NLRX1 exerts its anti-inflammatory activity by inhibiting expression of NFκB. We observed that NLRX1 expression correlated directly with expression of NFKBIA (P = 1.2 × 10−3), the inhibitor of NFκB, and correlated inversely with expression of NFKB1 (P = 1.7 × 10−7; Figure 4C, Supplementary Figure S6C-D). These data suggest that the initial host response to virus, both at the local site of inoculation and at sites of early distal virus spread, was characterized by a potent proinflammatory response and a negative feedback loop highlighted by the induction of NLRX1, which may have suppressed expression of antiviral restriction factors and thereby facilitated viral replication.

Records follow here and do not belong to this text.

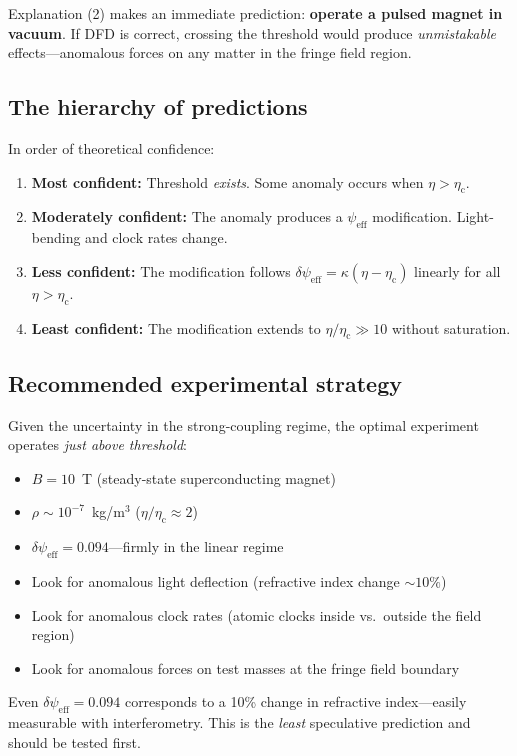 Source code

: \documentclass[12pt,a4paper]{article}
\newcommand{\psieff}{\psi_{\mathrm{eff}}}
\newcommand{\etac}{\eta_{\mathrm{c}}}
\begin{document}
Explanation (2) makes an immediate prediction: \textbf{operate a pulsed magnet in vacuum}. If DFD is
correct, crossing the threshold would produce \emph{unmistakable} effects---anomalous forces on any
matter in the fringe field region.

\subsection{The hierarchy of predictions}

In order of theoretical confidence:
\begin{enumerate}
\item \textbf{Most confident:} Threshold \emph{exists}. Some anomaly occurs when $\eta > \etac$.
\item \textbf{Moderately confident:} The anomaly produces a $\psieff$ modification. Light-bending and
      clock rates change.
\item \textbf{Less confident:} The modification follows $\delta\psieff = \kappa(\eta - \etac)$ linearly
      for all $\eta > \etac$.
\item \textbf{Least confident:} The modification extends to $\eta/\etac \gg 10$ without saturation.
\end{enumerate}

\subsection{Recommended experimental strategy}

Given the uncertainty in the strong-coupling regime, the optimal experiment operates \emph{just above threshold}:
\begin{itemize}
\item $B = 10$~T (steady-state superconducting magnet)
\item $\rho \sim 10^{-7}$~kg/m$^3$ ($\eta/\etac \approx 2$)
\item $\delta\psieff = 0.094$---firmly in the linear regime
\item Look for anomalous light deflection (refractive index change $\sim 10\%$)
\item Look for anomalous clock rates (atomic clocks inside vs.\ outside the field region)
\item Look for anomalous forces on test masses at the fringe field boundary
\end{itemize}

Even $\delta\psieff = 0.094$ corresponds to a 10\% change in refractive index---easily measurable
with interferometry. This is the \emph{least} speculative prediction and should be tested first.
\end{document}
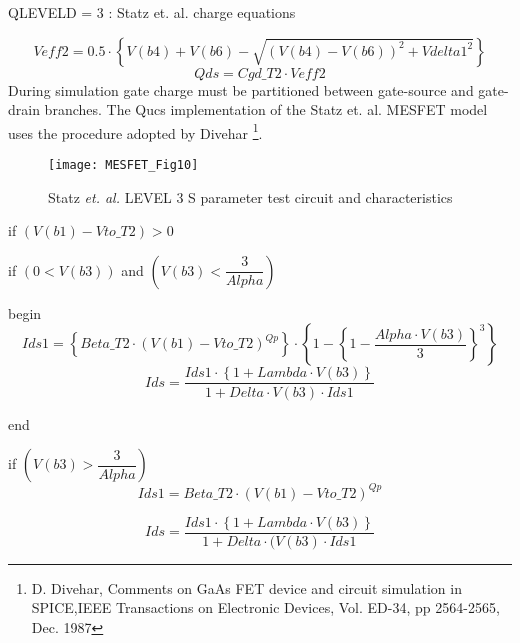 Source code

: QLEVELD = 3 : Statz et. al. charge equations

\begin{equation}
  Veff2 = 0.5 \cdot \left\lbrace V(b4) +V(b6) - \sqrt{(V(b4)-V(b6))^{2}+Vdelta1^{2}} \right\rbrace 
\end{equation}
\begin{equation}
  Qds = Cgd\_T2 \cdot Veff2
\end{equation}
During simulation gate charge must be partitioned between gate-source
and gate-drain branches. The Qucs implementation of the Statz
et. al. MESFET model uses the procedure adopted by Divehar
\footnote{D. Divehar, Comments on GaAs FET device and circuit
simulation in SPICE,IEEE Transactions on Electronic Devices,
Vol. ED-34, pp 2564-2565, Dec. 1987}.

\begin{figure} [here]
  \centering
  \texttt{[image: MESFET\_Fig10]}  
  \caption{Statz\textit{ et. al.} LEVEL 3 S parameter test circuit and characteristics} 
  \label{fig:fig10}
\end{figure} 

if $ (V(b1) - Vto\_T2) > 0$


\hspace{5mm} if $( 0 < V(b3) ) $  and $( V(b3) < \dfrac{3}{Alpha} )$


\hspace{10mm}    begin
		\begin{equation}
		 	Ids1 = \left\lbrace Beta\_T2 \cdot \left( V(b1)-Vto\_T2\right) ^{Qp}\right\rbrace \cdot \left\lbrace 1- \left\lbrace 1- \dfrac{Alpha \cdot V(b3)}{3}\right\rbrace ^{3}\right\rbrace 
		\end{equation}		
		\begin{equation}
 		Ids = \dfrac{ Ids1 \cdot \left\lbrace 1+Lambda \cdot V(b3) \right\rbrace}{1+Delta \cdot V(b3) \cdot Ids1} 
		\end{equation} 


\hspace{10mm}    end 

\hspace{5mm} if $( V(b3) > \dfrac{3}{Alpha} )$
		\begin{equation}
		 	Ids1 = Beta\_T2 \cdot \left( V(b1)-Vto\_T2\right) ^{Qp}
		\end{equation}

                \begin{equation}
 		Ids = \dfrac{ Ids1 \cdot \left\lbrace 1+Lambda \cdot V(b3) \right\rbrace } {1+Delta \cdot (V(b3) \cdot Ids1} 
		\end{equation} 


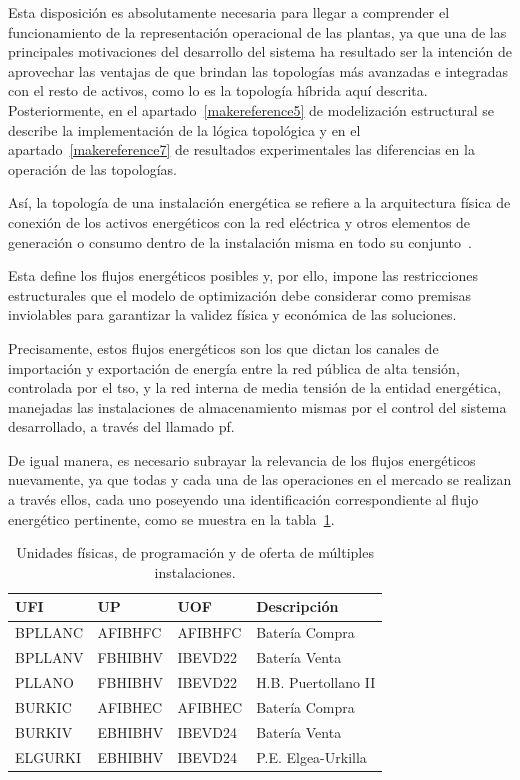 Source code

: Esta disposición es absolutamente necesaria para llegar a comprender el funcionamiento de la representación operacional de las plantas, ya que una de las principales motivaciones del desarrollo del sistema ha resultado ser la intención de aprovechar las ventajas de que brindan las topologías más avanzadas e integradas con el resto de activos, como lo es la topología híbrida aquí descrita. Posteriormente, en el apartado~\ref{makereference5} de modelización estructural se describe la implementación de la lógica topológica y en el apartado~\ref{makereference7} de resultados experimentales las diferencias en la operación de las topologías.

Así, la topología de una instalación energética se refiere a la arquitectura física de conexión de los activos energéticos con la red eléctrica y otros elementos de generación o consumo dentro de la instalación misma en todo su conjunto~\cite{parlikar2019topology}.

Esta define los flujos energéticos posibles y, por ello, impone las restricciones estructurales que el modelo de optimización debe considerar como premisas inviolables para garantizar la validez física y económica de las soluciones.

Precisamente, estos flujos energéticos son los que dictan los canales de importación y exportación de energía entre la red pública de alta tensión, controlada por el \gls{tso}, y la red interna de media tensión de la entidad energética, manejadas las instalaciones de almacenamiento mismas por el control del sistema desarrollado, a través del llamado \gls{pf}.

De igual manera, es necesario subrayar la relevancia de los flujos energéticos nuevamente, ya que todas y cada una de las operaciones en el mercado se realizan a través ellos, cada uno poseyendo una identificación correspondiente al flujo energético pertinente, como se muestra en la tabla~\ref{tab:unidades-fisicas}.

\begin{table}[ht]
  \centering
  \begin{tabular}{|l|l|l|l|}
    \hline
    UFI     & UP      & UOF     & Descripción         \\
    \hline
    BPLLANC & AFIBHFC & AFIBHFC & Batería Compra      \\
    BPLLANV & FBHIBHV & IBEVD22 & Batería Venta       \\
    PLLANO  & FBHIBHV & IBEVD22 & H.B. Puertollano II \\
    BURKIC  & AFIBHEC & AFIBHEC & Batería Compra      \\
    BURKIV  & EBHIBHV & IBEVD24 & Batería Venta       \\
    ELGURKI & EBHIBHV & IBEVD24 & P.E. Elgea-Urkilla  \\
    \hline
  \end{tabular}
  \caption[Unidades físicas, de programación y de oferta.]{Unidades físicas, de programación y de oferta de múltiples instalaciones.}%
  \label{tab:unidades-fisicas}
\end{table}

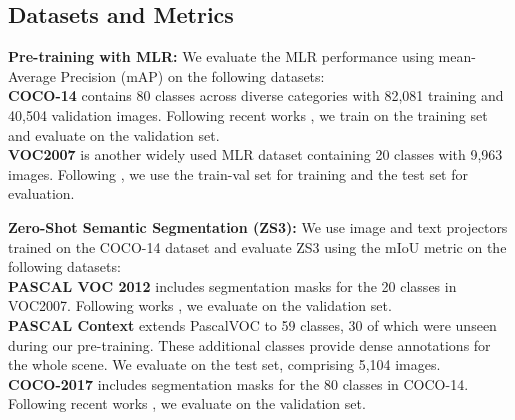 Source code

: 
\subsection{Datasets and Metrics}

\textbf{Pre-training with MLR:} We evaluate the MLR performance using mean-Average Precision (mAP) on the following datasets:\\
\textbf{COCO-14} \cite{coco} contains 80 classes across diverse categories with 82,081 training and 40,504 validation images. Following recent works \cite{dualcoop,MLR-GCN,PositiveCoOp}, we train on the training set and evaluate on the validation set. \\
% 
\textbf{VOC2007} \cite{pascal-voc} is another widely used MLR dataset containing 20 classes with 9,963 images. Following \cite{dualcoop,MLR-GCN,PositiveCoOp}, we use the train-val set for training and the test set for evaluation. 



\textbf{Zero-Shot Semantic Segmentation (ZS3):} We use image and text projectors trained on the COCO-14 dataset and evaluate ZS3 using the mIoU metric on the following datasets: \\
\textbf{PASCAL VOC 2012} \cite{pascal-voc} includes segmentation masks for the 20 classes in VOC2007.  Following works \cite{clip_surgery,gem_walid}, we evaluate on the validation set.\\
% 
\textbf{PASCAL Context} \cite{context} extends PascalVOC to 59 classes, 30 of which were unseen during our pre-training. These additional classes provide dense annotations for the whole scene. We evaluate on the test set, comprising 5,104 images.\\
% 
\textbf{COCO-2017} \cite{coco} includes segmentation masks for the 80 classes in COCO-14.  Following recent works \cite{clip_surgery,gem_walid}, we evaluate on the validation set.
% 
% 
%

Early Transcriptomic Changes Are Observed in NK Cells, Monocytes, and T Cells

Gene set enrichment analysis (GSEA) using Nakaya modules (Nakaya et al., 2011; Subramanian et al., 2005) was performed to assess the contribution of various cell subsets within the analyzed mixed cell populations in each tissue to the observed early transcriptomic changes. Interestingly, NK cell-specific genes were upregulated in all analyzed tissues on day 1 and day 3 following SIVmac251 inoculation (Figure 6A) and included NLRX1, KIR2DL4, and KIR2DL3 (Figure 6B), suggesting that NK cells contributed substantially to the early innate response to the virus. We defined a common NK-specific gene expression signature that was upregulated in all tissues on days 1 and 3 (Supplementary Figure S7A-B). Monocyte-specific genes (CD14, CD83, FCER1G, CSF3R) were also upregulated in the female reproductive tract, and T cell-specific genes (MAF, CD6, CCR7) were upregulated in lymph nodes at these early timepoints (Figure 6A-B). Moreover, we observed a significant correlation between expression of these genes in NK cells, monocytes, and T cells and viral RNA levels in tissues (Figure 6C-E). These results suggest that SIVmac251 infection triggered proinflammatory transcriptomic profiles, particularly in these cell subsets, which likely facilitated virus replication.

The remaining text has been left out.